本作は、たまたま、amazonのkindle本の価格が割引されていて、
直木賞受賞作ということもあって、購入してみたんですが、
予想以上の面白さでした。
普段読まないようなジャンルの作品を読んでみることは、
掘り出し物に出会えるチャンスですね。
吉原一の売れっ奴の花魁だった葛城がある騒動を引き起こして、
忽然と姿を消した。
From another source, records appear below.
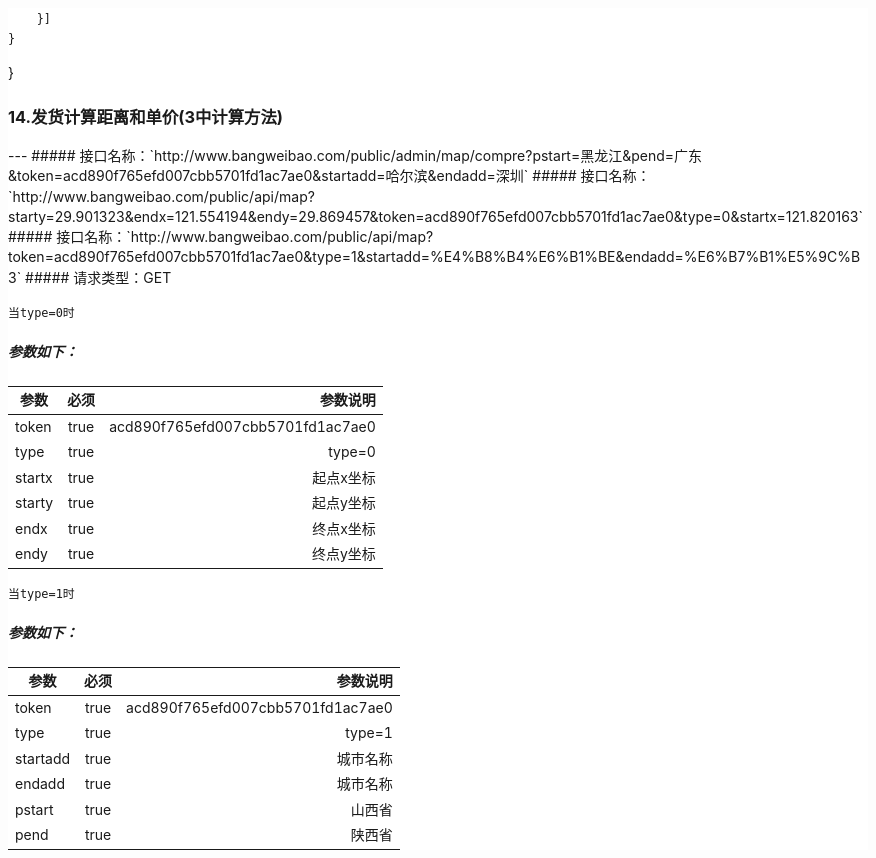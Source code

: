		}]
	}
}


</code>
</pre>



<h3 id="14">14.发货计算距离和单价(3中计算方法)</h3>
---
##### 接口名称：`http://www.bangweibao.com/public/admin/map/compre?pstart=黑龙江&pend=广东&token=acd890f765efd007cbb5701fd1ac7ae0&startadd=哈尔滨&endadd=深圳`
##### 接口名称：`http://www.bangweibao.com/public/api/map?starty=29.901323&endx=121.554194&endy=29.869457&token=acd890f765efd007cbb5701fd1ac7ae0&type=0&startx=121.820163`
##### 接口名称：`http://www.bangweibao.com/public/api/map?token=acd890f765efd007cbb5701fd1ac7ae0&type=1&startadd=%E4%B8%B4%E6%B1%BE&endadd=%E6%B7%B1%E5%9C%B3`
##### 请求类型：GET

`当type=0时`
##### 参数如下：
|         参数    |    必须    |    参数说明      |
|    ------     |    :-------:  |    ---------:   |
| token    |    true    |    acd890f765efd007cbb5701fd1ac7ae0    |
|    type    |    true    |    type=0  |
|    startx    |    true    |    起点x坐标   |
|    starty    |    true    |    起点y坐标   |
|    endx    |    true    |    终点x坐标   |
|    endy    |    true    |    终点y坐标   |

`当type=1时`
##### 参数如下：
|         参数    |    必须    |    参数说明      |
|    ------     |    :-------:  |    ---------:   |
|    token    |    true    |    acd890f765efd007cbb5701fd1ac7ae0    |
|    type    |    true    |    type=1   |
|    startadd    |    true    |    城市名称   |
|    endadd    |    true    |    城市名称   |
|    pstart    |    true    |    山西省   |
|    pend    |    true    |    陕西省   |
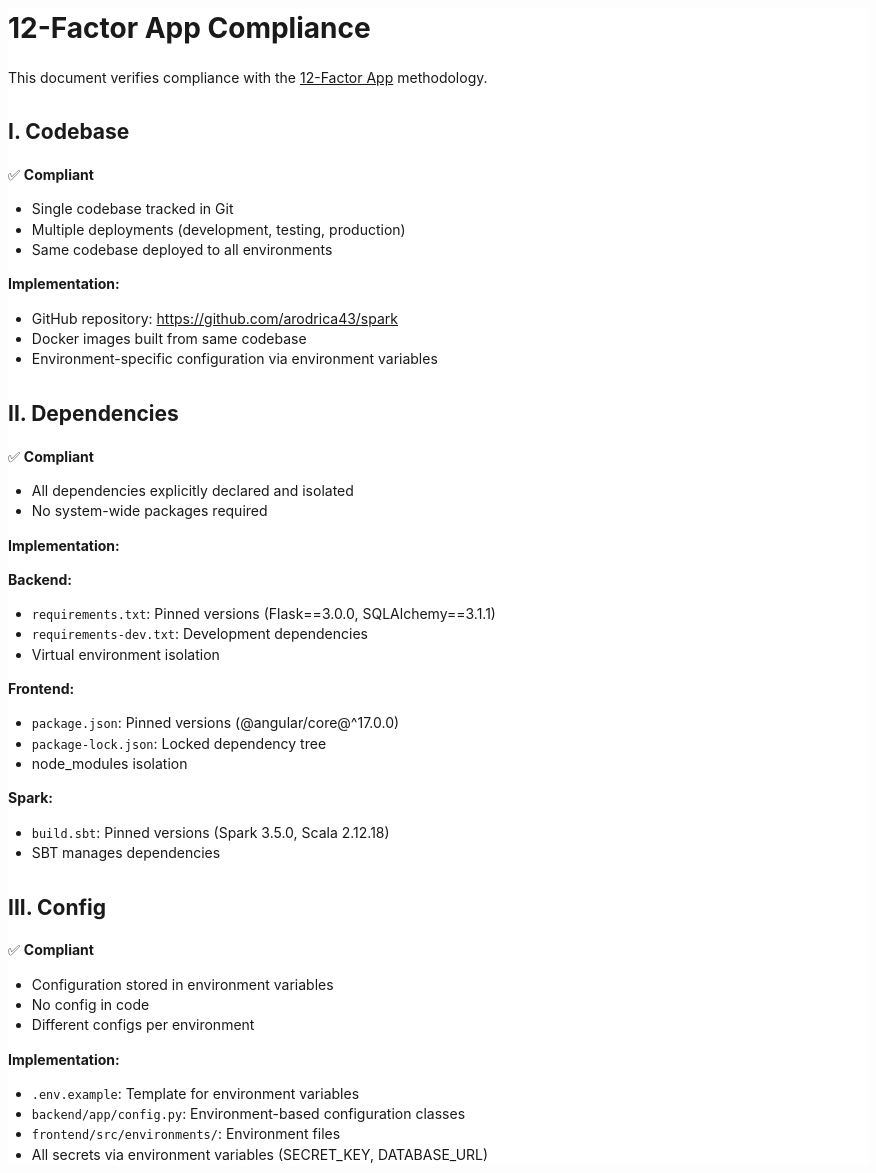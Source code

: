 # 12-Factor App Compliance

This document verifies compliance with the [12-Factor App](https://12factor.net/) methodology.

## I. Codebase

✅ **Compliant**

- Single codebase tracked in Git
- Multiple deployments (development, testing, production)
- Same codebase deployed to all environments

**Implementation:**
- GitHub repository: https://github.com/arodrica43/spark
- Docker images built from same codebase
- Environment-specific configuration via environment variables

## II. Dependencies

✅ **Compliant**

- All dependencies explicitly declared and isolated
- No system-wide packages required

**Implementation:**

**Backend:**
- `requirements.txt`: Pinned versions (Flask==3.0.0, SQLAlchemy==3.1.1)
- `requirements-dev.txt`: Development dependencies
- Virtual environment isolation

**Frontend:**
- `package.json`: Pinned versions (@angular/core@^17.0.0)
- `package-lock.json`: Locked dependency tree
- node_modules isolation

**Spark:**
- `build.sbt`: Pinned versions (Spark 3.5.0, Scala 2.12.18)
- SBT manages dependencies

## III. Config

✅ **Compliant**

- Configuration stored in environment variables
- No config in code
- Different configs per environment

**Implementation:**
- `.env.example`: Template for environment variables
- `backend/app/config.py`: Environment-based configuration classes
- `frontend/src/environments/`: Environment files
- All secrets via environment variables (SECRET_KEY, DATABASE_URL)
その騒動について、ある謎の男が吉原に潜入して
関係者に次々に聞き込みをすることで、徐々に騒動の真相が明るみになっていく
・・・というストーリーです。
時代小説ということで、小難しい話なんじゃないかと、
とっつきにくい感じがしていたけど、全くそんなことはなかったです。
葛城花魁の関係者たち(見世番、新造、女衒、遣り手婆、馴染み客etc.)
のインタビュー形式で物語が進んでいくので、堅苦しくなく、
時代小説を読み慣れていない方にも、ハードルが低いと思います。
この関係者たちのキャラクターも個性的で人間臭くて面白く、
それぞれの事情や背景、吉原の常識やしきたりなども
サイドストーリーとして盛り込まれていて面白かったです。
私は、サイドストーリーがしっかりと書き込まれている作品が好きなんです。
この関係者たちのインタビューから、
葛城の素顔が徐々に明らかになっていくんですが、
肝心の事件の真相や謎の男の正体については、最後の最後まで明かされず、
ミステリー色が強いこともあって、最後まで飽きさせない構成も
良かったです。
今まで時代小説はほとんど読んだことがなかったので、
本作も読み終えられるか心配だったんですが、
そんな懸念がまったく不要で、
すごく面白くて、読みだしたら止まりませんでした。
松井今朝子さんの他の作品も読んでみたいです。